# First post here!



## MK1J0E (Jan 3, 2022)

Hi everyone, first post here! So first things first, it's so great that there's a community like this for TT's which is so large and of such good quality and I thank all the people who are involved in keeping this site up and running! 

I'm currently keeping my eyes peeled for a nice MK1 225 that fits the bill and once I find one I hope to document my ownership journey on here for everyone.

My previous cars have included a Mini Cooper S R53, Peugeot GTI 180, Toyota Yaris T Sport, so this will be a decent upgrade for me in terms of performance and my first ever turbo


----------



## Hoggy (May 8, 2002)

Hi Joe, Welcome to the TTF.
Good luck with your search, remember there is no such thing as a cheap TT.
Hoggy.


----------



## SwissJetPilot (Apr 27, 2014)

Welcome to the forum! When the time comes, please be sure to register so we know which TT you have.

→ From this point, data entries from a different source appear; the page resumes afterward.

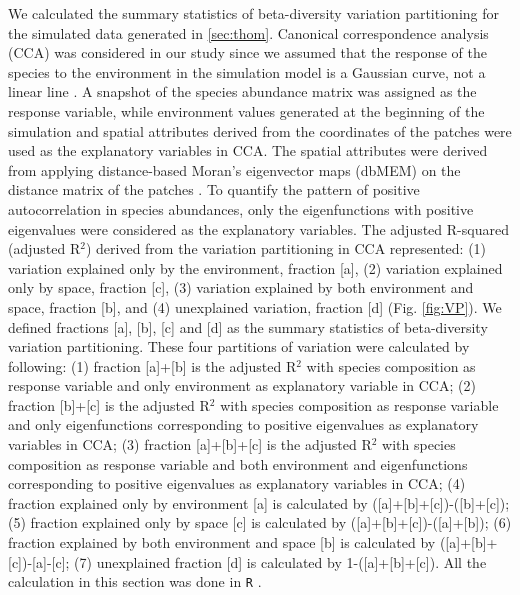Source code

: 	We calculated the summary statistics of beta-diversity variation partitioning for the simulated data generated in \autoref{sec:thom}. Canonical correspondence analysis (CCA) was considered in our study since we assumed that the response of the species to the environment in the simulation model is a Gaussian curve, not a linear line \citep{ter1986canonical, legendre2012numerical}. A snapshot of the species abundance matrix was assigned as the response variable, while environment values generated at the beginning of the simulation and spatial attributes derived from the coordinates of the patches were used as the explanatory variables in CCA. The spatial attributes were derived from applying distance-based Moran's eigenvector maps (dbMEM) on the distance matrix of the patches \citep{borcard2002all}. To quantify the pattern of positive autocorrelation in species abundances, only the eigenfunctions with positive eigenvalues were considered as the explanatory variables. The adjusted R-squared (adjusted R$^2$) \citep[pp.~633]{legendre2012numerical} derived from the variation partitioning in CCA represented: (1) variation explained only by the environment, fraction [a], (2) variation explained only by space, fraction [c], (3) variation explained by both environment and space, fraction [b], and (4) unexplained variation, fraction [d] (Fig. \ref{fig:VP}). We defined fractions [a], [b], [c] and [d] as the summary statistics of beta-diversity variation partitioning. These four partitions of variation were calculated by following: (1) fraction [a]+[b] is the adjusted R$^2$ with species composition as response variable and only environment as explanatory variable in CCA; (2) fraction [b]+[c] is the adjusted R$^2$ with species composition as response variable and only eigenfunctions corresponding to positive eigenvalues as explanatory variables in CCA; (3) fraction [a]+[b]+[c] is the adjusted R$^2$ with species composition as response variable and both environment and eigenfunctions corresponding to positive eigenvalues as explanatory variables in CCA; (4) fraction explained only by environment [a] is calculated by ([a]+[b]+[c])-([b]+[c]); (5) fraction explained only by space [c] is calculated by ([a]+[b]+[c])-([a]+[b]); (6) fraction explained by both environment and space [b] is calculated by ([a]+[b]+[c])-[a]-[c]; (7) unexplained fraction [d] is calculated by 1-([a]+[b]+[c]). All the calculation in this section was done in \texttt{R} \citep{R}.
	
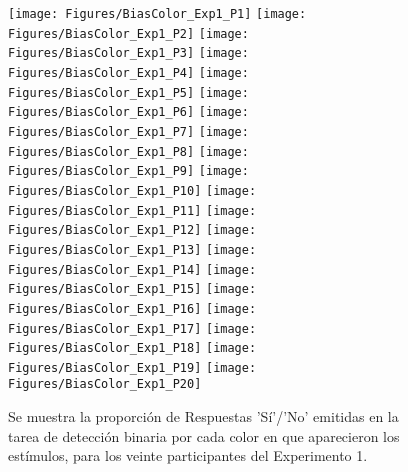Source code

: \begin{figure}[th]
\centering
\texttt{[image: Figures/BiasColor\_Exp1\_P1]} \texttt{[image: Figures/BiasColor\_Exp1\_P2]} \texttt{[image: Figures/BiasColor\_Exp1\_P3]}
\texttt{[image: Figures/BiasColor\_Exp1\_P4]} \texttt{[image: Figures/BiasColor\_Exp1\_P5]} \texttt{[image: Figures/BiasColor\_Exp1\_P6]}
\texttt{[image: Figures/BiasColor\_Exp1\_P7]} \texttt{[image: Figures/BiasColor\_Exp1\_P8]} \texttt{[image: Figures/BiasColor\_Exp1\_P9]}
\texttt{[image: Figures/BiasColor\_Exp1\_P10]} \texttt{[image: Figures/BiasColor\_Exp1\_P11]} \texttt{[image: Figures/BiasColor\_Exp1\_P12]}
\texttt{[image: Figures/BiasColor\_Exp1\_P13]} \texttt{[image: Figures/BiasColor\_Exp1\_P14]} \texttt{[image: Figures/BiasColor\_Exp1\_P15]}
\texttt{[image: Figures/BiasColor\_Exp1\_P16]} \texttt{[image: Figures/BiasColor\_Exp1\_P17]} \texttt{[image: Figures/BiasColor\_Exp1\_P18]}
\texttt{[image: Figures/BiasColor\_Exp1\_P19]} \texttt{[image: Figures/BiasColor\_Exp1\_P20]} 
\caption[Proporción de Respuestas Sí/No por Color; Experimento 1]{Se muestra la proporción de Respuestas 'Sí'/'No' emitidas en la tarea de detección binaria por cada color en que aparecieron los estímulos, para los veinte participantes del Experimento 1.}
\label{fig:BiasCol_E1}
\end{figure}

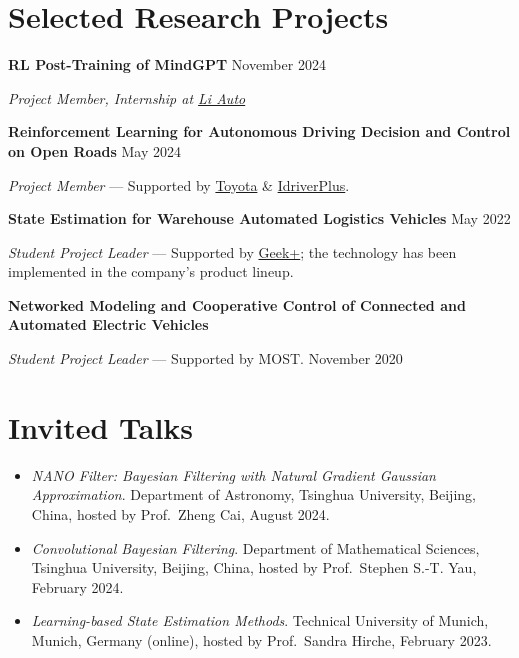 \documentclass[11pt,a4paper]{article}
\newlength{\gapS}\setlength{\gapS}{3pt plus 2pt minus 1pt}  %
\newlength{\gapM}\setlength{\gapM}{4pt plus 2pt minus 1pt}  %
\begin{document}
\section{Selected Research Projects}
\textbf{RL Post-Training of MindGPT} \hfill November 2024\par
{\itshape Project Member, Internship at \href{https://www.lixiang.com/}{Li Auto}}
\vspace{\gapM}

\textbf{Reinforcement Learning for Autonomous Driving Decision and Control on Open Roads} \hfill May 2024\par
{\itshape Project Member} --- Supported by \href{https://global.toyota/en/}{Toyota} \& \href{https://www.idriverplus.com/}{IdriverPlus}.
\vspace{\gapM}

\textbf{State Estimation for Warehouse Automated Logistics Vehicles} \hfill May 2022\par
{\itshape Student Project Leader} --- Supported by \href{https://www.geekplus.com/en/}{Geek+}; the technology has been implemented in the company's product lineup.
\vspace{\gapM}

\textbf{Networked Modeling and Cooperative Control of Connected and Automated Electric Vehicles}\par
{\itshape Student Project Leader} --- Supported by MOST. \hfill November 2020

\section{Invited Talks}
\begin{itemize}[leftmargin=1.4em,itemindent=-1.4em,labelsep=0pt,label={},itemsep=\gapS,parsep=0pt,topsep=3pt plus 1pt]\relax
\item \textit{NANO Filter: Bayesian Filtering with Natural Gradient Gaussian Approximation}. Department of Astronomy, Tsinghua University, Beijing, China, hosted by Prof.\ Zheng Cai, August 2024.
\item \textit{Convolutional Bayesian Filtering}. Department of Mathematical Sciences, Tsinghua University, Beijing, China, hosted by Prof.\ Stephen S.-T. Yau, February 2024.
\item \textit{Learning-based State Estimation Methods}. Technical University of Munich, Munich, Germany (online), hosted by Prof.\ Sandra Hirche, February 2023.
\end{itemize}
\end{document}
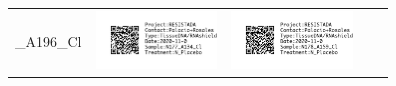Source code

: \documentclass[10pt,notitlepage,letterpaper]{article}
\def\s{\phantom{xx}}
\def\w{1.27in}
\def\h{-0.030in}
\begin{document}
\begin{tabular}[t]{ c @{\s} c @{\s} c @{\s} c @{\s} c }
_A196_Cl} & \includegraphics[width=\w]{label_N177_A134_Cl} & \includegraphics[width=\w]{label_N178_A159_Cl} \\[\h]

\end{tabular}
\end{document}
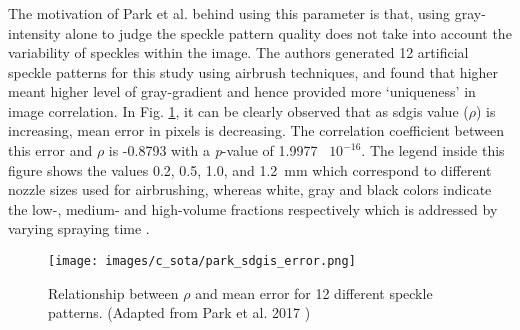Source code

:     \subsubsection{}
        The motivation of Park et al. behind using this parameter is that, using gray-intensity alone to judge the speckle pattern quality does not take into account the variability of speckles within the image. The authors generated 12 artificial speckle patterns for this study using airbrush techniques, and found that higher  meant higher level of gray-gradient and hence provided more `uniqueness' in image correlation. In Fig. \ref{fig:park_sdgis_error.png}, it can be clearly observed that as \gls{sdgis} value ($\rho$) is increasing, mean error in pixels is decreasing. The correlation coefficient between this error and $\rho$ is -0.8793 with a \emph{p}-value of 1.9977 \times\ $10^{-16}$. The legend inside this figure shows the values 0.2, 0.5, 1.0, and \SI{1.2}{\milli\meter} which correspond to different nozzle sizes used for airbrushing, whereas white, gray and black colors indicate the low-, medium- and high-volume fractions respectively which is addressed by varying spraying time \cite{park_sdgis}.

        \begin{figure}[ht] 
            \centering
            \texttt{[image: images/c\_sota/park\_sdgis\_error.png]}
            \caption{Relationship between $\rho$ and mean error for 12 different speckle patterns. (Adapted from Park et al. 2017 \cite{park_sdgis})}
            \label{fig:park_sdgis_error.png}
        \end{figure}
            
        


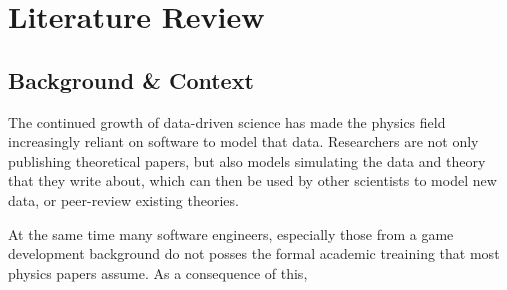 \chapter{Literature Review}


\section{Background \& Context}

The continued growth of data-driven science has made the physics field increasingly reliant on software to model that data. Researchers are not only publishing
theoretical papers, but also models simulating the data and theory that they write about, which can then be used by other scientists to model new data, or peer-review
existing theories.

At the same time many software engineers, especially those from a game development background do not posses the formal academic treaining that most physics papers
assume. As a consequence of this, 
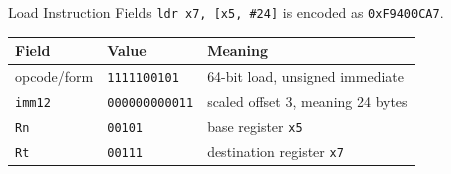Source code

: \documentclass[aspectratio=169,11pt,t]{beamer}
\newcommand{\bits}[1]{\texttt{#1}}
\newcommand{\hex}[1]{\texttt{0x#1}}
\newcommand{\code}[1]{\texttt{#1}}
\begin{document}
\begin{frame}{Load Instruction Fields}
\small
\code{ldr x7, [x5, \#24]} is encoded as \hex{F9400CA7}.

\vspace{.18cm}
\begin{center}
\end{center}
\vspace{0.1cm}
\begin{center}
\renewcommand{\arraystretch}{1.28}
\setlength{\tabcolsep}{5pt}
\begin{tabular}{lll}
\toprule
\rowcolor{white}
\textbf{Field} & \textbf{Value} & \textbf{Meaning} \\
\midrule
opcode/form & \bits{1111100101} & 64-bit load, unsigned immediate \\
\code{imm12} & \bits{000000000011} & scaled offset 3, meaning 24 bytes \\
\code{Rn} & \bits{00101} & base register \code{x5} \\
\code{Rt} & \bits{00111} & destination register \code{x7} \\
\bottomrule
\end{tabular}
\end{center}
\end{frame}
\end{document}
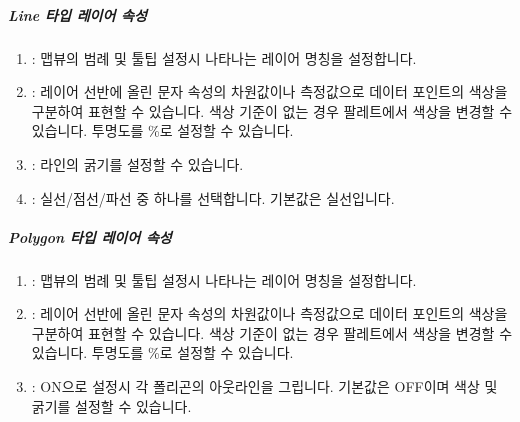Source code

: \documentclass[letterpaper,10pt,english]{sphinxmanual}
\begin{document}
\subparagraph{Line 타입 레이어 속성}
\label{\detokenize{discovery/part04/map_chart:line}}\begin{quote}

\begin{figure}[H]
\centering

\noindent{}
\end{figure}
\end{quote}
\begin{enumerate}
\def\theenumi{\arabic{enumi}}
\def\labelenumi{\theenumi .}
\makeatletter\def\p@enumii{\p@enumi \theenumi .}\makeatother
\item {} 
: 맵뷰의 범례 및 툴팁 설정시 나타나는 레이어 명칭을 설정합니다.

\item {} 
: 레이어 선반에 올린 문자 속성의 차원값이나 측정값으로 데이터 포인트의 색상을 구분하여 표현할 수 있습니다. 색상 기준이 없는 경우 팔레트에서 색상을 변경할 수 있습니다. 투명도를 \%로 설정할 수 있습니다.

\item {} 
: 라인의 굵기를 설정할 수 있습니다.

\item {} 
: 실선/점선/파선 중 하나를 선택합니다. 기본값은 실선입니다.

\end{enumerate}


\subparagraph{Polygon 타입 레이어 속성}
\label{\detokenize{discovery/part04/map_chart:polygon}}\begin{quote}

\begin{figure}[H]
\centering

\noindent{}
\end{figure}
\end{quote}
\begin{enumerate}
\def\theenumi{\arabic{enumi}}
\def\labelenumi{\theenumi .}
\makeatletter\def\p@enumii{\p@enumi \theenumi .}\makeatother
\item {} 
: 맵뷰의 범례 및 툴팁 설정시 나타나는 레이어 명칭을 설정합니다.

\item {} 
: 레이어 선반에 올린 문자 속성의 차원값이나 측정값으로 데이터 포인트의 색상을 구분하여 표현할 수 있습니다. 색상 기준이 없는 경우 팔레트에서 색상을 변경할 수 있습니다. 투명도를 \%로 설정할 수 있습니다.

\item {} 
: ON으로 설정시 각 폴리곤의 아웃라인을 그립니다. 기본값은 OFF이며 색상 및 굵기를 설정할 수 있습니다.

\end{enumerate}
\end{document}

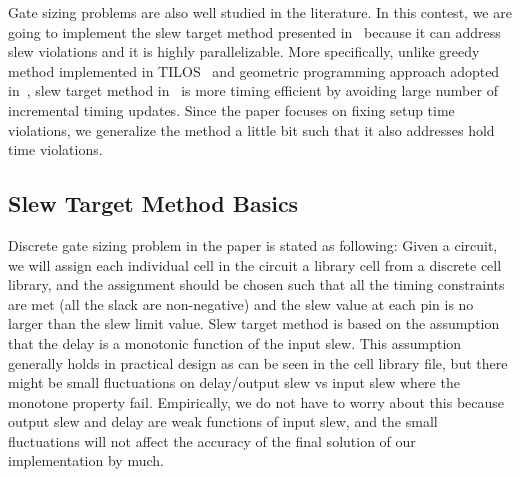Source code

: Gate sizing problems are also well studied in the literature. In this contest, we are going to implement the slew target method presented in~\cite{Held:Gate} because it can address slew violations and it is highly parallelizable. More specifically, unlike greedy method implemented in TILOS~\cite{Fishburn:TILOS} and geometric programming approach adopted in~\cite{Sapatnekar:An}, slew target method in~\cite{Held:Gate} is more timing efficient by avoiding large number of incremental timing updates. Since the paper focuses on fixing setup time violations, we generalize the method a little bit such that it also addresses hold time violations.
\subsection{Slew Target Method Basics}
Discrete gate sizing problem in the paper is stated as following: Given a circuit, we will assign each individual cell in the circuit a library cell from a discrete cell library, and the assignment should be chosen such that all the timing constraints are met (all the slack are non-negative) and the slew value at each pin is no larger than the slew limit value. Slew target method is based on the assumption that the delay is a monotonic function of the input slew. This assumption generally holds in practical design as can be seen in the cell library file, but there might be small fluctuations on delay/output slew vs input slew where the monotone property fail. Empirically, we do not have to worry about this because output slew and delay are weak functions of input slew, and the small fluctuations will not affect the accuracy of the final solution of our implementation by much.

Open Letter for New Members - Setting up Your Profile...


Welcome to the new TT Forum co uk - As some of you may know, the original Forum look and function changed in September '21 when VerticalScope Inc. took ownership of the Forum. Although the look has changed, the support and dedication of our Staff and members remains the same. In order to help...




www.ttforum.co.uk


----------



## YELLOW_TT (Feb 25, 2004)

Welcome 😁


----------



## Molinos (May 19, 2021)

Welcome


----------



## MK1J0E (Jan 3, 2022)

Hoggy said:


> Hi Joe, Welcome to the TTF.
> Good luck with your search, remember there is no such thing as a cheap TT.
> Hoggy.


Thanks!


Hoggy said:


> Hi Joe, Welcome to the TTF.
> Good luck with your search, remember there is no such thing as a cheap TT.
> Hoggy.


Thankyou! I'm not wanting to buy cheap however I am finding it difficult knowing what I should be paying in these current times as from what I've seen the whole used car market has gone a bit crazy as of late. My buying criteria goes something like:

2004 - 2006 225 Quattro Coupe, Black or Blue
60k - 90k miles 
Good service history with cambelt, water pump and haldex service having been done in the last 10k - 20k miles
Preferably a new clutch at some point too as I heard they're a bit more difficult to replace on the TT
2 years ago I could swear I remember seeing decent ones on sale for £2k - £2.5k but currently I'm seeing this kind listed at £3.5k - £5k... Maybe I could make a separate post on here regarding this, or perhaps you could advise me what you think a fair price would be for one in such condition?  

Joe


----------



## MK1J0E (Jan 3, 2022)

SwissJetPilot said:


> Welcome to the forum! When the time comes, please be sure to register so we know which TT you have.
> 
> 
> 
> ...


Thanks I appreciate it! I'll be sure to do that as soon as I find one


----------



## MK1J0E (Jan 3, 2022)

YELLOW_TT said:


> Welcome 😁


Thanks!!


----------



## MK1J0E (Jan 3, 2022)

Molinos said:


> Welcome


Thank you!!


----------